TELESACANAGEM - A difusão maciça e longeva da falta de escrúpulos dos brasileiros é uma das influências mais nocivas das novelas. Há incentivo para que a vilania vire heroísmo, para que as pessoas usem o sexo para proveito financeiro, entre outras ações sacanas. Esse esquema de corrupção em massa é para submeter a população à tirania que nos governa, para transformar todo mundo em consumidor passivo dos produtos culturais fora de qualquer intenção artística verdadeira. O pior é que vem acompanhado de pregação politicamente correta, que é o merchandising da moralidade rasteira e de direita. O que quer dizer tanta catequese? Que a ditadura, o arrocho financeiro, a miséria e a exclusão são exclusivamente culpa nossa, e não dos governantes e das elites em geral, especialmente as que detém os meios de comunicação. Depende, portanto, de nós, para que a situação mude, ou seja, nós somos culpados por tudo e se as coisas não vão bem é porque você, caro telespectador, não passa de um safado que vive acomodado em seu sofá. Seja bonzinho e telefone para encher as burras dos gestores da campanha politicamente correta. Eles sabem o que fazer com o seu dinheiro.
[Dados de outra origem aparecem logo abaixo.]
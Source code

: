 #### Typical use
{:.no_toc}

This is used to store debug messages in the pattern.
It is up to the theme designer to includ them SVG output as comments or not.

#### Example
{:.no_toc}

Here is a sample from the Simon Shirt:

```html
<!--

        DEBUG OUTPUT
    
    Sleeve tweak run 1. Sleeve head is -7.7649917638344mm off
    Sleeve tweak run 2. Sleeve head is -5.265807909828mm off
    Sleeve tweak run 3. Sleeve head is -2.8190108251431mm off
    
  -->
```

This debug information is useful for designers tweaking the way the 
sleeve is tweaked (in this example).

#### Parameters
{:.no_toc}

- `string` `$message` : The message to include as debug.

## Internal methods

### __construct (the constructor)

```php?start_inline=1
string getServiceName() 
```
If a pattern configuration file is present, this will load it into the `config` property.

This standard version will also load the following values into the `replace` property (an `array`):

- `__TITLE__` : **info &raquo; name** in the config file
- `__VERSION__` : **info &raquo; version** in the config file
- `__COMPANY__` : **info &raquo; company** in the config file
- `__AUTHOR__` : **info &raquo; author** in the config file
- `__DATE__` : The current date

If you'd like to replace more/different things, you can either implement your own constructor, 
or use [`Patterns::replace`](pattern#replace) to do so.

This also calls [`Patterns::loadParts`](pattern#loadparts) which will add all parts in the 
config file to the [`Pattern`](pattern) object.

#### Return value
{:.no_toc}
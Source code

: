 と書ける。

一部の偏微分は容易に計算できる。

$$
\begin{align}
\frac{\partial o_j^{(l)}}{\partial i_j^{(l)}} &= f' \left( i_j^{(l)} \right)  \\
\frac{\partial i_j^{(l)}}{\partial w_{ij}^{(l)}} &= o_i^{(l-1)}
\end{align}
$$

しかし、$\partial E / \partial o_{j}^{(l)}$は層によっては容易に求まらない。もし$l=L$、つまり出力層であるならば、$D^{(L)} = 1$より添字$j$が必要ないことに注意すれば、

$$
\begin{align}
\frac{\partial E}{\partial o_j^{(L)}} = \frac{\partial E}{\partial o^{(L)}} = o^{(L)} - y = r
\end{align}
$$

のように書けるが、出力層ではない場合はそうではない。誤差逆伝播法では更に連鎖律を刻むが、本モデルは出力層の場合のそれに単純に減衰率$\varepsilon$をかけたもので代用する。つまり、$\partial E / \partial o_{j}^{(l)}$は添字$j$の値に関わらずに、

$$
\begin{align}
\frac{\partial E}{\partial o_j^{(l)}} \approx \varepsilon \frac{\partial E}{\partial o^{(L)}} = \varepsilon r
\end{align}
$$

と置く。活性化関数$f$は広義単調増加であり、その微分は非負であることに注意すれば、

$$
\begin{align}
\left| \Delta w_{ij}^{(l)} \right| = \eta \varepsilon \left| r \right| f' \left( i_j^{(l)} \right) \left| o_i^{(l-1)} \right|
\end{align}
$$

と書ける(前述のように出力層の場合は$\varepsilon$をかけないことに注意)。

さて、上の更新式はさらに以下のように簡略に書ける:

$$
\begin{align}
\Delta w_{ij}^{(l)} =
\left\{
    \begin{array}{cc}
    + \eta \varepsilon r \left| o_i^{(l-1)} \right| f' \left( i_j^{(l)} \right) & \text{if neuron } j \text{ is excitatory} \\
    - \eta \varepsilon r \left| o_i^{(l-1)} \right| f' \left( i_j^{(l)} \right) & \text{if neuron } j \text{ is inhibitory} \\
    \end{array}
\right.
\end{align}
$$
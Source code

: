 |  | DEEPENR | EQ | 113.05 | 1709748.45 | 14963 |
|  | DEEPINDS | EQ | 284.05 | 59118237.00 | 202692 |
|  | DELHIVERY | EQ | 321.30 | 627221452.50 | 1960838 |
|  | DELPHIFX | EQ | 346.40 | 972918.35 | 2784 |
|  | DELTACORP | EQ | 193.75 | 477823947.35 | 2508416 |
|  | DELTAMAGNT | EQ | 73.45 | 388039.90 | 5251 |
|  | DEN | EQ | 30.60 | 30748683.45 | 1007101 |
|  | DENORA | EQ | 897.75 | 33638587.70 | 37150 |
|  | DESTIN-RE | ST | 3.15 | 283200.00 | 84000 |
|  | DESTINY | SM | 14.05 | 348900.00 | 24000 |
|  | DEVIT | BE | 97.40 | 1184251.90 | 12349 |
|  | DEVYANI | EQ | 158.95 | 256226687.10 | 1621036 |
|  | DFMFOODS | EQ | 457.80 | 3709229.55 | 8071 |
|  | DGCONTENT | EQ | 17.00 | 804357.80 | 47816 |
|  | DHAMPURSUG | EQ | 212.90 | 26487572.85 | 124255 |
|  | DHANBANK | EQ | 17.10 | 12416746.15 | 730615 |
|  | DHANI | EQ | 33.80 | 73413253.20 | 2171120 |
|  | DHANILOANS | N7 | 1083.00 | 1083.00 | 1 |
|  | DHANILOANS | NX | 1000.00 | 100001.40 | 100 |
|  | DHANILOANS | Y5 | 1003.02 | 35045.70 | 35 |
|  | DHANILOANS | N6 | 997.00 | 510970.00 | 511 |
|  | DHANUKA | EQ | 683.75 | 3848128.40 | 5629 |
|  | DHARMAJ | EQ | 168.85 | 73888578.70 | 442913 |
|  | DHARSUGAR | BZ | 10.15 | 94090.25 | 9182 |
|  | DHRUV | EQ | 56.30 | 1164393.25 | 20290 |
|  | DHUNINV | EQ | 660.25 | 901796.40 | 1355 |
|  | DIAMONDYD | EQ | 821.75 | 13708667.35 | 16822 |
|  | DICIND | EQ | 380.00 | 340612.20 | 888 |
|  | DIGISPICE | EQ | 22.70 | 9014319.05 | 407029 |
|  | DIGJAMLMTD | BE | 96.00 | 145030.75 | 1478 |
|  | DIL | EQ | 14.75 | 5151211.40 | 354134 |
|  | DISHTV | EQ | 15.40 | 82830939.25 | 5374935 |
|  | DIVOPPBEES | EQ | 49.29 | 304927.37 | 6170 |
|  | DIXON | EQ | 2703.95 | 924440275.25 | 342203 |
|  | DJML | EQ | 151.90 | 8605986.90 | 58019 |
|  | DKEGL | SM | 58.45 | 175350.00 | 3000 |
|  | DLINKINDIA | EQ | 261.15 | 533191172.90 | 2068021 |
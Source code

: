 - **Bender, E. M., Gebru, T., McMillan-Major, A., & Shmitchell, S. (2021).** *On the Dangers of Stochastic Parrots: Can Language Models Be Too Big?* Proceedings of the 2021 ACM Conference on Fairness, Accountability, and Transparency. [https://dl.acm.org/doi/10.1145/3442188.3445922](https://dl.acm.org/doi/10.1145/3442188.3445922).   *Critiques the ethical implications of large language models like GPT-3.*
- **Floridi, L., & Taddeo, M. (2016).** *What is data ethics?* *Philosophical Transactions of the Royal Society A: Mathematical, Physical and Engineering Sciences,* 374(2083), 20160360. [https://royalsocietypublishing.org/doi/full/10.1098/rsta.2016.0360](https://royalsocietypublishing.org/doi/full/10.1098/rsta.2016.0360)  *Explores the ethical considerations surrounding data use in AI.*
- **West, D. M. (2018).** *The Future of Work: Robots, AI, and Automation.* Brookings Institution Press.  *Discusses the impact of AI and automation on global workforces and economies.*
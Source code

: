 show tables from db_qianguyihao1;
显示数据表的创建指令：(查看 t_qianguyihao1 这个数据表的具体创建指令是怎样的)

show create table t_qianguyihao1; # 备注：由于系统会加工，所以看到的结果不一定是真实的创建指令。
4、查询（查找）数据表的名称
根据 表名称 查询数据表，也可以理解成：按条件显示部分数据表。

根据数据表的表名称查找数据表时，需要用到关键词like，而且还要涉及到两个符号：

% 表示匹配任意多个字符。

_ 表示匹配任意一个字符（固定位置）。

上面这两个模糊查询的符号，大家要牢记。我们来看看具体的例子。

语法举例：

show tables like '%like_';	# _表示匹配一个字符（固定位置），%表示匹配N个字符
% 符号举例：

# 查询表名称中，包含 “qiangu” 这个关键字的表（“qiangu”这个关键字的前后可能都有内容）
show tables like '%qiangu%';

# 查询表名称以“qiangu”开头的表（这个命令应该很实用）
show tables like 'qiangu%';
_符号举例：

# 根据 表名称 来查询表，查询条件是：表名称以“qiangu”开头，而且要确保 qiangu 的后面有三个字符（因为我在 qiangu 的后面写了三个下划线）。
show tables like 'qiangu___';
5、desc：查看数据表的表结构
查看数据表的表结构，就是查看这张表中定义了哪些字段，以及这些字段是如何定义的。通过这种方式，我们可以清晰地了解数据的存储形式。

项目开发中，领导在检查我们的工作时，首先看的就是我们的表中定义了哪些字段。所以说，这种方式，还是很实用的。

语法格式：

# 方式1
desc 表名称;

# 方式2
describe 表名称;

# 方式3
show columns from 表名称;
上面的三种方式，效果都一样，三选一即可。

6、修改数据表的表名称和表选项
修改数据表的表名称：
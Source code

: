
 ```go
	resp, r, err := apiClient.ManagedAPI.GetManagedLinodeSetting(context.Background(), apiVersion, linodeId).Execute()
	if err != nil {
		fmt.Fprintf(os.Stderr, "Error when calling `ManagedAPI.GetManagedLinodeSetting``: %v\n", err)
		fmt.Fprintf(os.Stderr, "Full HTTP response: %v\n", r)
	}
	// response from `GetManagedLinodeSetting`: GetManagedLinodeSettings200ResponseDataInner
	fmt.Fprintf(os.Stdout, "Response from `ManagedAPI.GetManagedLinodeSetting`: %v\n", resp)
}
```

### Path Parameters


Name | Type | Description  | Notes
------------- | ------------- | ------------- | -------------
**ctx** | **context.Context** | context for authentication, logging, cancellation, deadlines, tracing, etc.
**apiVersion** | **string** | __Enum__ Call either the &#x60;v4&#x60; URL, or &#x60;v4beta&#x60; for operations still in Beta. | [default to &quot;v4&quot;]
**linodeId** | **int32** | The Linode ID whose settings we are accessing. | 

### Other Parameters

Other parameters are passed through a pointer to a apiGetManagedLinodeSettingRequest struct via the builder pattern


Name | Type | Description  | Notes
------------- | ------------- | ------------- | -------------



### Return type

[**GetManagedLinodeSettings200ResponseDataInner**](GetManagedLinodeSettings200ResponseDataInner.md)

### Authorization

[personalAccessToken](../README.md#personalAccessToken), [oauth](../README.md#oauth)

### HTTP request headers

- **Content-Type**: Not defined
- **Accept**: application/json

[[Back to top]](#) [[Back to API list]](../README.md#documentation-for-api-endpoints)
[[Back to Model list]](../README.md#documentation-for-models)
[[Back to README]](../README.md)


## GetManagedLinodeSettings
RETORNO - 1. O uso da palavra "zero" chegou ao paroxismo e perdeu o sentido. Segundo a Folha, o secretário de Transportes e Terminais de Florionópolis, Norberto Stroich, disse que restaurar o Mercado Público incendiado na sexta-feira é "prioridade zero". Ou seja, nenhuma prioridade. 2. Na mesma edição da Folha de sábado, a matéria de capa do caderno Mundo sobre os hispânicos nos Estados Unidos diz que os grupos minoritários "perfazem 50,2% da população do Texas". Diz a reportagem, traduzida, de Michael Forsythe, da Bloomberg: "as minorias são mais numerosas". Para anarquizar com a matemática e a lógica é que se traduz reportagens estrangeiras? E o pior, se publica! Enquanto isso, muito repórter de primeiro time mata cachorro a grito aqui no Brasil. 3. Continua a campanha de atribuir o pior de Lula ao Getúlio Vargas. Agora foi a vez de Gesner de Oliveira, na mesma Folha, fazer comparações entre o grande estadista e a contrafação que ocupa hoje o Palácio. 4. Virou vício: numa reportagem sobre o 24 de agosto, que ainda não chegou, um jornal informa que Getulio implantou a ditadura do Estado Novo de 1930 a 1945. É preciso ler um pouco de História. De 1930 a 1933, foi o Governo Provisório: vastas manifestações de rua, eleições diretas (com o voto da mulher pela primeira vez no Brasil), criação de associações políticas. De 1934 a 1937, governo eleito pela Assembléia Constituinte, com liberdade total. De 1937 a 1945, aí sim o Estado Novo. E de 1950 a 1954, governo eleito livremente pelo povo.